══ RECORDS TO USE

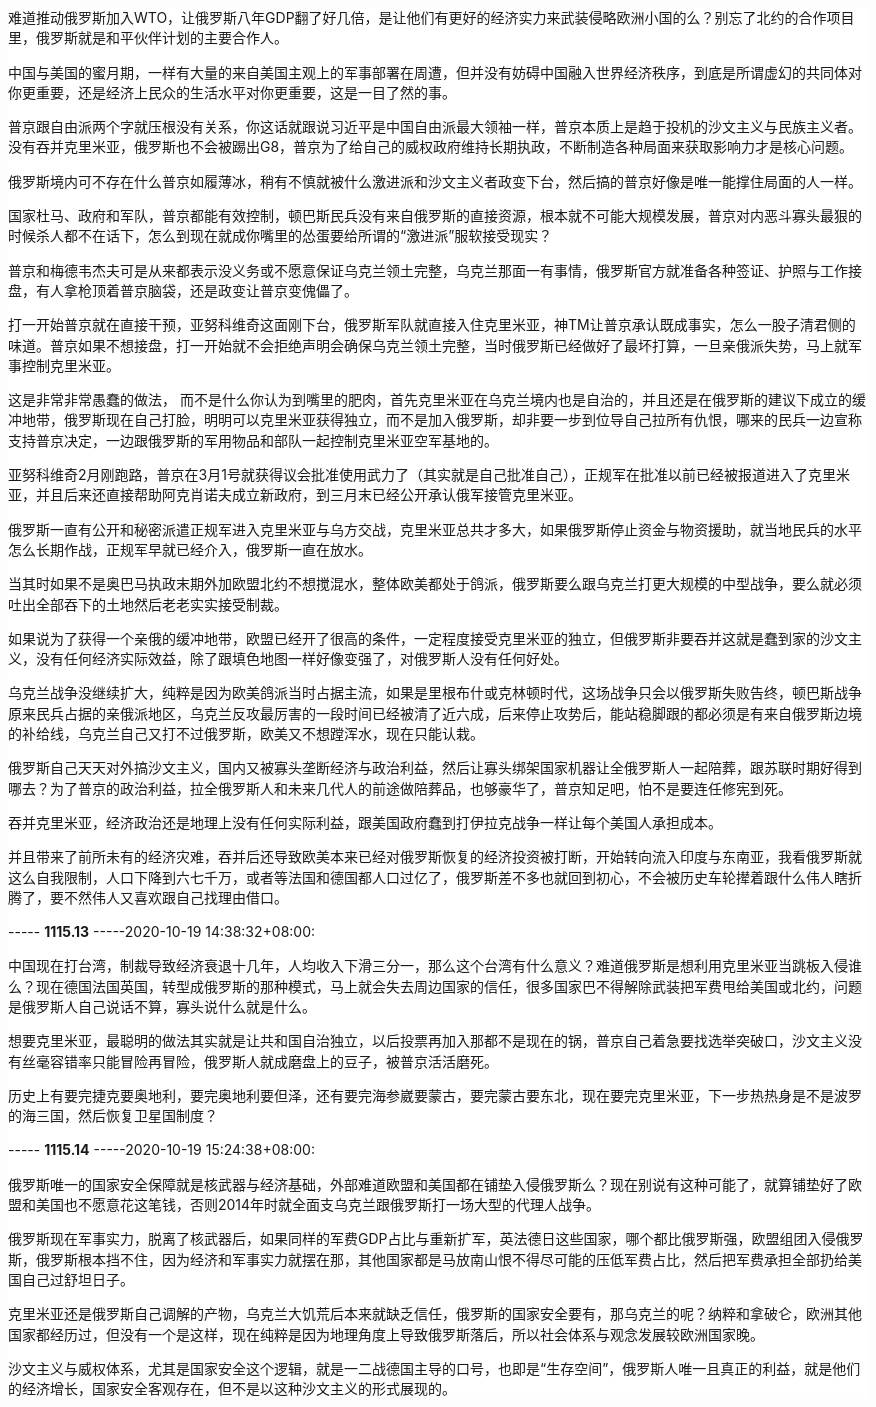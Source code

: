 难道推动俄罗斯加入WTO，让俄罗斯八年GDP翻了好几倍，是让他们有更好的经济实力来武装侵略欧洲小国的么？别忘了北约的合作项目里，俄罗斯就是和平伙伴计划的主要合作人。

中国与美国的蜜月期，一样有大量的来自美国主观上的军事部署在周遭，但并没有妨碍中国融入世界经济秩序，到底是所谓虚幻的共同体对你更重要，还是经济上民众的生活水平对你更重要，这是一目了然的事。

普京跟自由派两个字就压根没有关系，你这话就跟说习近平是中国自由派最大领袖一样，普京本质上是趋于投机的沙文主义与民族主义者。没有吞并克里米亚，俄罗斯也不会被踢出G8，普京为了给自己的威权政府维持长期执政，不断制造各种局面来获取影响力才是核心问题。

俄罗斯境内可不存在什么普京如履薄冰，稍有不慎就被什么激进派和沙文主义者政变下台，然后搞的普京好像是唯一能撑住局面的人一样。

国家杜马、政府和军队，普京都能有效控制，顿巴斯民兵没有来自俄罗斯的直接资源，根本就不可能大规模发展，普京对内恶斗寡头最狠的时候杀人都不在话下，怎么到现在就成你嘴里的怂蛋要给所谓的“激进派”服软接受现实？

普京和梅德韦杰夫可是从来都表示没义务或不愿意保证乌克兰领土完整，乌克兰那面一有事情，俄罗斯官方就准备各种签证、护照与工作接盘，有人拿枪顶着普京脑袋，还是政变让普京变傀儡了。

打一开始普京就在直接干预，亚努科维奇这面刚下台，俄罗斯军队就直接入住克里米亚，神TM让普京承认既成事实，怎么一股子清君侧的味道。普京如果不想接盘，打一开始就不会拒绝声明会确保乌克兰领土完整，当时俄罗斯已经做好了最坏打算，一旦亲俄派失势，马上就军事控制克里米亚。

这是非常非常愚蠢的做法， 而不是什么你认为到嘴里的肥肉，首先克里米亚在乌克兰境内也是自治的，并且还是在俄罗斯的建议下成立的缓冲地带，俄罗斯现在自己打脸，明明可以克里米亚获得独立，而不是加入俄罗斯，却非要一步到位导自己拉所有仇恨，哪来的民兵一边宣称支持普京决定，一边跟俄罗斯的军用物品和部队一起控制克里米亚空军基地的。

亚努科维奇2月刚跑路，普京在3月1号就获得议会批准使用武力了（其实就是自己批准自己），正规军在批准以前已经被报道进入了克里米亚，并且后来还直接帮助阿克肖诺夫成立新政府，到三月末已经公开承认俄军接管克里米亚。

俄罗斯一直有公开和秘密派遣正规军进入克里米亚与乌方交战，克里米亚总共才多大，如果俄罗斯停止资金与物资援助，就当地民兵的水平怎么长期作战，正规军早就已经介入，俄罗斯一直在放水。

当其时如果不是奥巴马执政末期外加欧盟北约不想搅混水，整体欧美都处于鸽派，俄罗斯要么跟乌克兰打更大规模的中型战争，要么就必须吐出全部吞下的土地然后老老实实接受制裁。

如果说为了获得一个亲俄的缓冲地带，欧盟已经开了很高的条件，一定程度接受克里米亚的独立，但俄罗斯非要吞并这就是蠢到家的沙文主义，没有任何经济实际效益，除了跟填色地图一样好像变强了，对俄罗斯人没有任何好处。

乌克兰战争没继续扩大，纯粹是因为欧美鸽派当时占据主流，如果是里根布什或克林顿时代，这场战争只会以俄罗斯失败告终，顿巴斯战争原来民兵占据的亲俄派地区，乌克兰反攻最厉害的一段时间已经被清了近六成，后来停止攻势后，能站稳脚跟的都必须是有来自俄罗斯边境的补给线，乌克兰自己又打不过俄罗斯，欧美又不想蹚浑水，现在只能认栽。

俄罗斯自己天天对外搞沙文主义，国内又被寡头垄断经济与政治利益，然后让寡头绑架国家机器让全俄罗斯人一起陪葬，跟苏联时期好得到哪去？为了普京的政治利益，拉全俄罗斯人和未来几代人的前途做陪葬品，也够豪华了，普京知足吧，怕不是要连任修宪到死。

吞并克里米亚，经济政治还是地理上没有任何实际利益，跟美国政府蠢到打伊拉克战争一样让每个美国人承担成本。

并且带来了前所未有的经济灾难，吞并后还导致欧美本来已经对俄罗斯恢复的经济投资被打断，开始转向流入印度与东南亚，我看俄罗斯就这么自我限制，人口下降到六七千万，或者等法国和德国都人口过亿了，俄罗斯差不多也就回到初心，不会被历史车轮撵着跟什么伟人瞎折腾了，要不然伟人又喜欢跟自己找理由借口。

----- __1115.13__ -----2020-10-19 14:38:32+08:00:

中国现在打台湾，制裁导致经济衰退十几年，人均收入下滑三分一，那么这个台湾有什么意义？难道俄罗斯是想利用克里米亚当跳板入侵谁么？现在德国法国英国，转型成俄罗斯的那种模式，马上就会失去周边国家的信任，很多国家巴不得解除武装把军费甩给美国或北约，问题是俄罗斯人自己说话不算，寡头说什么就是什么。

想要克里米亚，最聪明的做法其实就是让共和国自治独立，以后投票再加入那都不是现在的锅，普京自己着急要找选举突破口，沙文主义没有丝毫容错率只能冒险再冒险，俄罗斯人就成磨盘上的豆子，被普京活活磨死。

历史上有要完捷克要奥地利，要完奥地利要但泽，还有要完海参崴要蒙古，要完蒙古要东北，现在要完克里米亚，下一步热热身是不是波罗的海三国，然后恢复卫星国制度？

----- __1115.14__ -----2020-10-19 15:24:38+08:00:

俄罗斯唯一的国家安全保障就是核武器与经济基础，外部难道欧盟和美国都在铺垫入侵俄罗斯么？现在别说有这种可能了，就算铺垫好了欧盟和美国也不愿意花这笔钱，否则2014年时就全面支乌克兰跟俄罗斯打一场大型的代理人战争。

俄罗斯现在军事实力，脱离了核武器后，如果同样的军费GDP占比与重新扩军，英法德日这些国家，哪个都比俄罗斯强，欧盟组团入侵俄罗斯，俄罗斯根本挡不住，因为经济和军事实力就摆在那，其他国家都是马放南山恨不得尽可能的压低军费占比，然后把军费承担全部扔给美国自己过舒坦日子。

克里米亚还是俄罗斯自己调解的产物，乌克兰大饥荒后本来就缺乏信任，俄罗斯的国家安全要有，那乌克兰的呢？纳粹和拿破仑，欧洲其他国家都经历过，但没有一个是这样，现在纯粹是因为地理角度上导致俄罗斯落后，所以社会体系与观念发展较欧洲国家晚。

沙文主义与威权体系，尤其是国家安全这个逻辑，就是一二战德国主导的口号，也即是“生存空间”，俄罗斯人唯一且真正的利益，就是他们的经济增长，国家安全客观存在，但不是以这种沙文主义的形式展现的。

════

* **EXERCISE**
Give back, word for word, only the lines above from the line holding "当其时如果不是奥巴马执政末期" to the line holding "----- __1115.14__ -----2020-10-19", both included.

* **SOLUTION TO THIS PROBLEM**
当其时如果不是奥巴马执政末期外加欧盟北约不想搅混水，整体欧美都处于鸽派，俄罗斯要么跟乌克兰打更大规模的中型战争，要么就必须吐出全部吞下的土地然后老老实实接受制裁。

如果说为了获得一个亲俄的缓冲地带，欧盟已经开了很高的条件，一定程度接受克里米亚的独立，但俄罗斯非要吞并这就是蠢到家的沙文主义，没有任何经济实际效益，除了跟填色地图一样好像变强了，对俄罗斯人没有任何好处。

乌克兰战争没继续扩大，纯粹是因为欧美鸽派当时占据主流，如果是里根布什或克林顿时代，这场战争只会以俄罗斯失败告终，顿巴斯战争原来民兵占据的亲俄派地区，乌克兰反攻最厉害的一段时间已经被清了近六成，后来停止攻势后，能站稳脚跟的都必须是有来自俄罗斯边境的补给线，乌克兰自己又打不过俄罗斯，欧美又不想蹚浑水，现在只能认栽。

俄罗斯自己天天对外搞沙文主义，国内又被寡头垄断经济与政治利益，然后让寡头绑架国家机器让全俄罗斯人一起陪葬，跟苏联时期好得到哪去？为了普京的政治利益，拉全俄罗斯人和未来几代人的前途做陪葬品，也够豪华了，普京知足吧，怕不是要连任修宪到死。

吞并克里米亚，经济政治还是地理上没有任何实际利益，跟美国政府蠢到打伊拉克战争一样让每个美国人承担成本。

并且带来了前所未有的经济灾难，吞并后还导致欧美本来已经对俄罗斯恢复的经济投资被打断，开始转向流入印度与东南亚，我看俄罗斯就这么自我限制，人口下降到六七千万，或者等法国和德国都人口过亿了，俄罗斯差不多也就回到初心，不会被历史车轮撵着跟什么伟人瞎折腾了，要不然伟人又喜欢跟自己找理由借口。

----- __1115.13__ -----2020-10-19 14:38:32+08:00:

中国现在打台湾，制裁导致经济衰退十几年，人均收入下滑三分一，那么这个台湾有什么意义？难道俄罗斯是想利用克里米亚当跳板入侵谁么？现在德国法国英国，转型成俄罗斯的那种模式，马上就会失去周边国家的信任，很多国家巴不得解除武装把军费甩给美国或北约，问题是俄罗斯人自己说话不算，寡头说什么就是什么。

想要克里米亚，最聪明的做法其实就是让共和国自治独立，以后投票再加入那都不是现在的锅，普京自己着急要找选举突破口，沙文主义没有丝毫容错率只能冒险再冒险，俄罗斯人就成磨盘上的豆子，被普京活活磨死。

历史上有要完捷克要奥地利，要完奥地利要但泽，还有要完海参崴要蒙古，要完蒙古要东北，现在要完克里米亚，下一步热热身是不是波罗的海三国，然后恢复卫星国制度？

----- __1115.14__ -----2020-10-19 15:24:38+08:00:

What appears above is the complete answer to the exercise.